SVD NLP
Singular Value Decomposition (SVD) is a potent algebraic method mostly used for matrix factorization and dimensionality reduction in Natural Language Processing (NLP). The goal of this technique is to find low-dimensional representations of high-dimensional data that retain the majority of the original data’s information. SVD can use co-occurrence analysis to extract semantic information.
A matrix M, which usually represents linguistic data such as a word-document matrix or a word-context matrix, is factorized into three additional matrices via SVD:
M = U Σ V^T
This is where:
In a m × n matrix, for example, where m could represent the number of terms and n the number of documents, or vice versa, M is the original matrix.
The matrix U is m × r. Each of its columns is orthonormal.
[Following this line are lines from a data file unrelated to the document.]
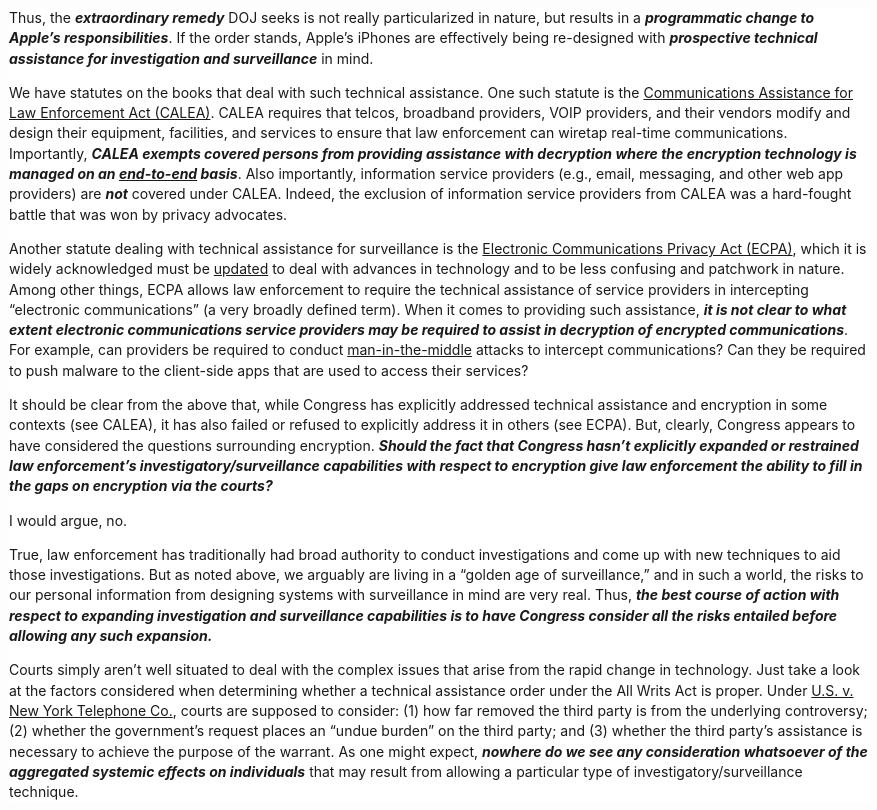 Thus, the ***extraordinary remedy*** DOJ seeks is not really particularized in nature, but results in a ***programmatic change to Apple’s responsibilities***. If the order stands, Apple’s iPhones are effectively being re-designed with ***prospective technical assistance for investigation and surveillance*** in mind.

We have statutes on the books that deal with such technical assistance. One such statute is the [Communications Assistance for Law Enforcement Act (CALEA)](https://en.wikipedia.org/wiki/Communications_Assistance_for_Law_Enforcement_Act). CALEA requires that telcos, broadband providers, VOIP providers, and their vendors modify and design their equipment, facilities, and services to ensure that law enforcement can wiretap real-time communications. Importantly, ***CALEA exempts covered persons from providing assistance with decryption where the encryption technology is managed on an [end-to-end](https://en.wikipedia.org/wiki/End-to-end_encryption) basis***. Also importantly, information service providers (e.g., email, messaging, and other web app providers) are ***not*** covered under CALEA. Indeed, the exclusion of information service providers from CALEA was a hard-fought battle that was won by privacy advocates.

Another statute dealing with technical assistance for surveillance is the [Electronic Communications Privacy Act (ECPA)](https://en.wikipedia.org/wiki/Electronic_Communications_Privacy_Act), which it is widely acknowledged must be [updated](http://www.digitaldueprocess.org/index.cfm) to deal with advances in technology and to be less confusing and patchwork in nature. Among other things, ECPA allows law enforcement to require the technical assistance of service providers in intercepting “electronic communications” (a very broadly defined term). When it comes to providing such assistance, ***it is not clear to what extent electronic communications service providers may be required to assist in decryption of encrypted communications***. For example, can providers be required to conduct [man-in-the-middle](https://en.wikipedia.org/wiki/Man-in-the-middle_attack) attacks to intercept communications? Can they be required to push malware to the client-side apps that are used to access their services?

It should be clear from the above that, while Congress has explicitly addressed technical assistance and encryption in some contexts (see CALEA), it has also failed or refused to explicitly address it in others (see ECPA). But, clearly, Congress appears to have considered the questions surrounding encryption. ***Should the fact that Congress hasn’t explicitly expanded or restrained law enforcement’s investigatory/surveillance capabilities with respect to encryption give law enforcement the ability to fill in the gaps on encryption via the courts?***

I would argue, no.

True, law enforcement has traditionally had broad authority to conduct investigations and come up with new techniques to aid those investigations. But as noted above, we arguably are living in a “golden age of surveillance,” and in such a world, the risks to our personal information from designing systems with surveillance in mind are very real. Thus, ***the best course of action with respect to expanding investigation and surveillance capabilities is to have Congress consider all the risks entailed before allowing any such expansion.***

Courts simply aren’t well situated to deal with the complex issues that arise from the rapid change in technology. Just take a look at the factors considered when determining whether a technical assistance order under the All Writs Act is proper. Under [U.S. v. New York Telephone Co.](https://www.law.cornell.edu/supremecourt/text/434/159), courts are supposed to consider: (1) how far removed the third party is from the underlying controversy; (2) whether the government’s request places an “undue burden” on the third party; and (3) whether the third party’s assistance is necessary to achieve the purpose of the warrant. As one might expect, ***nowhere do we see any consideration whatsoever of the aggregated systemic effects on individuals*** that may result from allowing a particular type of investigatory/surveillance technique.
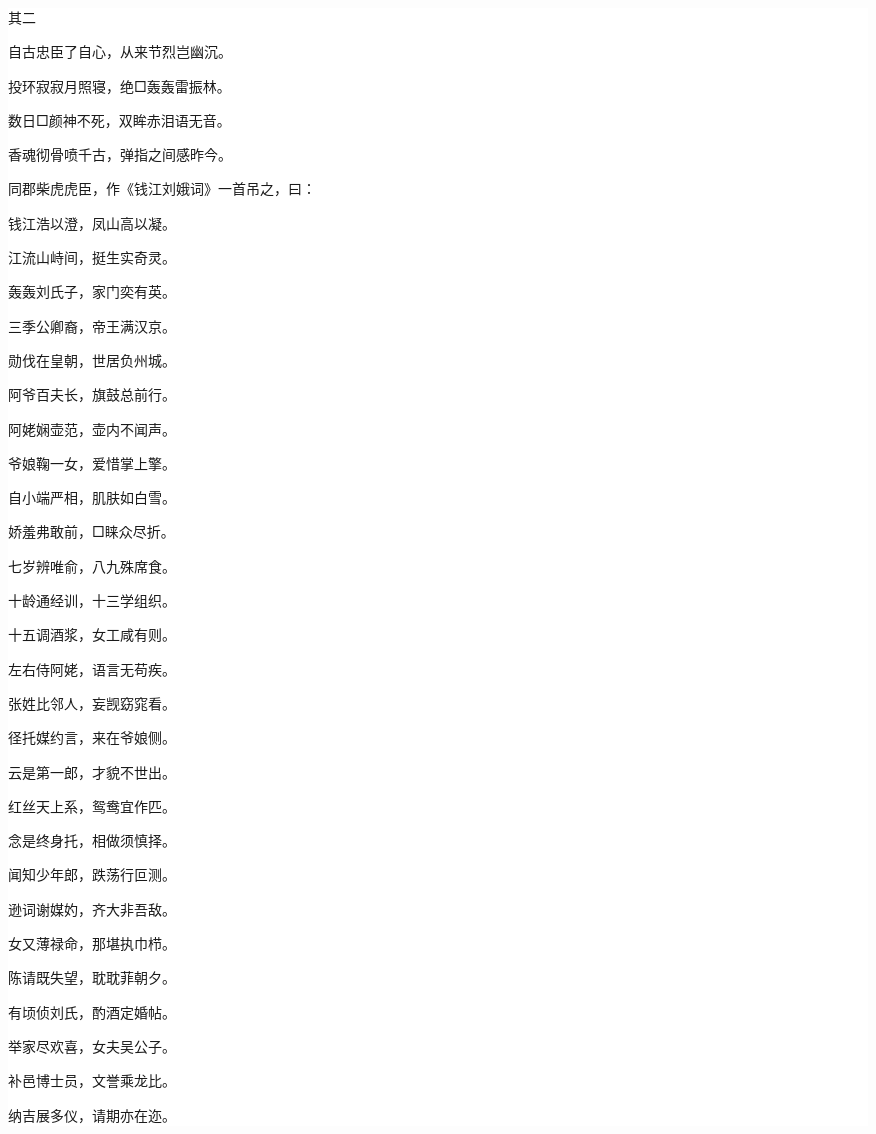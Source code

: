 其二  

自古忠臣了自心，从来节烈岂幽沉。  

投环寂寂月照寝，绝□轰轰雷振林。  

数日□颜神不死，双眸赤泪语无音。  

香魂彻骨喷千古，弹指之间感昨今。  

同郡柴虎虎臣，作《钱江刘娥词》一首吊之，曰：  

钱江浩以澄，凤山高以凝。  

江流山峙间，挺生实奇灵。  

轰轰刘氏子，家门奕有英。  

三季公卿裔，帝王满汉京。  

勋伐在皇朝，世居负州城。  

阿爷百夫长，旗鼓总前行。  

阿姥娴壶范，壶内不闻声。  

爷娘鞠一女，爱惜掌上擎。  

自小端严相，肌肤如白雪。  

娇羞弗敢前，□睐众尽折。  

七岁辨唯俞，八九殊席食。  

十龄通经训，十三学组织。  

十五调酒浆，女工咸有则。  

左右侍阿姥，语言无苟疾。  

张姓比邻人，妄觊窈窕看。  

径托媒约言，来在爷娘侧。  

云是第一郎，才貌不世出。  

红丝天上系，鸳鸯宜作匹。  

念是终身托，相做须慎择。  

闻知少年郎，跌荡行叵测。  

逊词谢媒妁，齐大非吾敌。  

女又薄禄命，那堪执巾栉。  

陈请既失望，耽耽菲朝夕。  

有顷侦刘氏，酌酒定婚帖。  

举家尽欢喜，女夫吴公子。  

补邑博士员，文誉乘龙比。  

纳吉展多仪，请期亦在迩。  
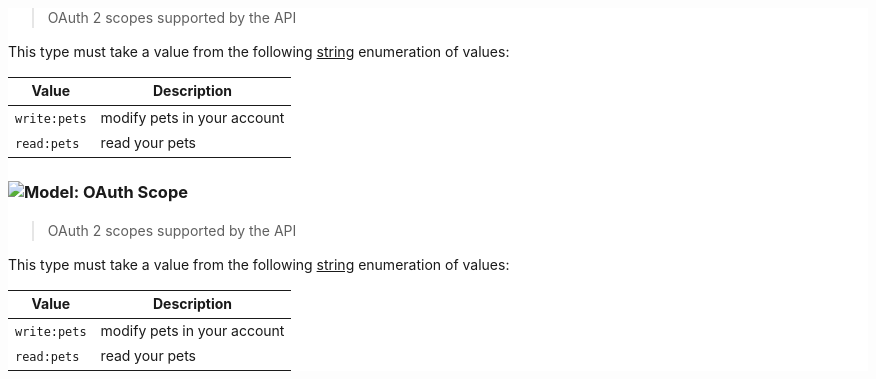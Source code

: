 

> OAuth 2 scopes supported by the API




This type must take a value from the following [string](#api_types) enumeration of values:

| Value | Description |
| ----- | --------------- |
| `write:pets` | modify pets in your account | 
| `read:pets` | read your pets | 




### <a name="o_auth_scope"></a>![Model: ](https://apidocs.io/img/method.png "OAuth Scope") OAuth Scope



> OAuth 2 scopes supported by the API




This type must take a value from the following [string](#api_types) enumeration of values:

| Value | Description |
| ----- | --------------- |
| `write:pets` | modify pets in your account | 
| `read:pets` | read your pets |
Σ (Sigma) is a diagonal matrix of size r × r. On its diagonal, the singular values of M are the non-zero elements. It is customary to arrange these singular values in descending order.
Considering that V is a n × r matrix, V^T is a r × n matrix. The rows of V^T, or columns of V, are orthonormal.
The rank of matrix M is denoted by r. Factorization is accurate.
Dimensionality Reduction with Truncated SVD
The singular values in Σ represent the degree of variance along corresponding dimensions, which is the source of SVD’s power for dimensionality reduction. We can approximate the original matrix by retaining only the top k largest singular values and their corresponding columns from U and V, as they are arranged in order of importance. This type of approximation is known as low-rank or shortened SVD.
To reduce the dimensionality to k (k < r), we retain only the first k columns of U (Uk), the first k diagonal elements of Σ (Σk), and the first k rows of V^T ((Vk)^T).
The resulting matrix product M_k = Uk Σk (Vk)^T is the closest approximation of M of rank k as measured by the Frobenius norm.
This lower-rank matrix M_k can be seen as a “smoothed” version of the original data, capturing the most important patterns.
Contextual Interpretation in NLP
Applying SVD to a word-context matrix or a term-document matrix (where inputs may be TF-IDF scores) yields numerical representations:
- For terms or words, the rows of the reduced U matrix (which has k columns) can be used as k-dimensional vector representations. In the original data, these packed vectors capture the most significant directions of variance.
- While the method does not always ensure this interpretation, it is possible to read the columns of U as semantic dimensions or subjects.
- In the new k-dimensional space, the documents or contexts can be represented similarly by the rows of the reduced V^T matrix.
- When words or documents that had similar co-occurrence patterns in the original high-dimensional space are projected into a lower-dimensional space, they will be mapped closer together in the reduced space, making them more similar.
Uses for Natural Language Processing
SVD is frequently used in NLP activities as a component of Latent Semantic Analysis (LSA):
- SVD is used to factor term-document matrices in the well-known application of Latent Semantic Analysis (LSA). LSA factors matrices of word and context counts to produce continuous vector representations of words. It is employed to improve information retrieval by matching ideas rather than just keywords, discover latent concepts in document collections, and derive semantic information (such as synonymy and polysemy).
- Word Sense Disambiguation (WSD): By reducing the dimensionality of context vectors, SVD addresses the problem of sparse data and enhances word sense separation by clustering.
- Information Retrieval (IR): SVD is utilized with term-document matrices in IR systems, which go beyond LSA. Distributed search and query categorization are two applications of LSI (based on SVD).
- Dimensionality Reduction: SVD is a broad technique used in areas like text visualization and compression where it is advantageous to reduce the number of features.
- The use of neural networks and machine learning
- It is demonstrated that SVD is theoretically identical to shallow autoencoder neural networks. This makes neural network structures easier to comprehend as extensions of traditional techniques.
- SVD can be applied to neural network weight initialization or to related methods such as feature pre-processing whitening.
- Autoencoder variations that are related to regularized SVD include contractive autoencoders and de-noising autoencoders.
- Word Embeddings: Although Word2vec takes a different approach, the idea of learning dense word vectors is related to matrix factorization methods such as SVD when they are used on altered co-occurrence matrices (such as PMI-weighted matrices).
- SVD and Principal Component Analysis (PCA) have a close relationship. Applying SVD on a mean-centered matrix is the same as PCA. Finding the axis of greatest variation and reducing dimensionality are two uses for both.
Limitations
SVD is useful, however it has certain drawbacks:
- It is not always possible for people to directly interpret the dimensions in the generated vectors.
- SVD can confuse various word senses into a single vector representation when used on word representations, which can be troublesome for applications that need for precise meaning distinctions.
- Sometimes the reconstructed matrix contains unsuitable negative elements when counts are estimated using a low-rank approximation.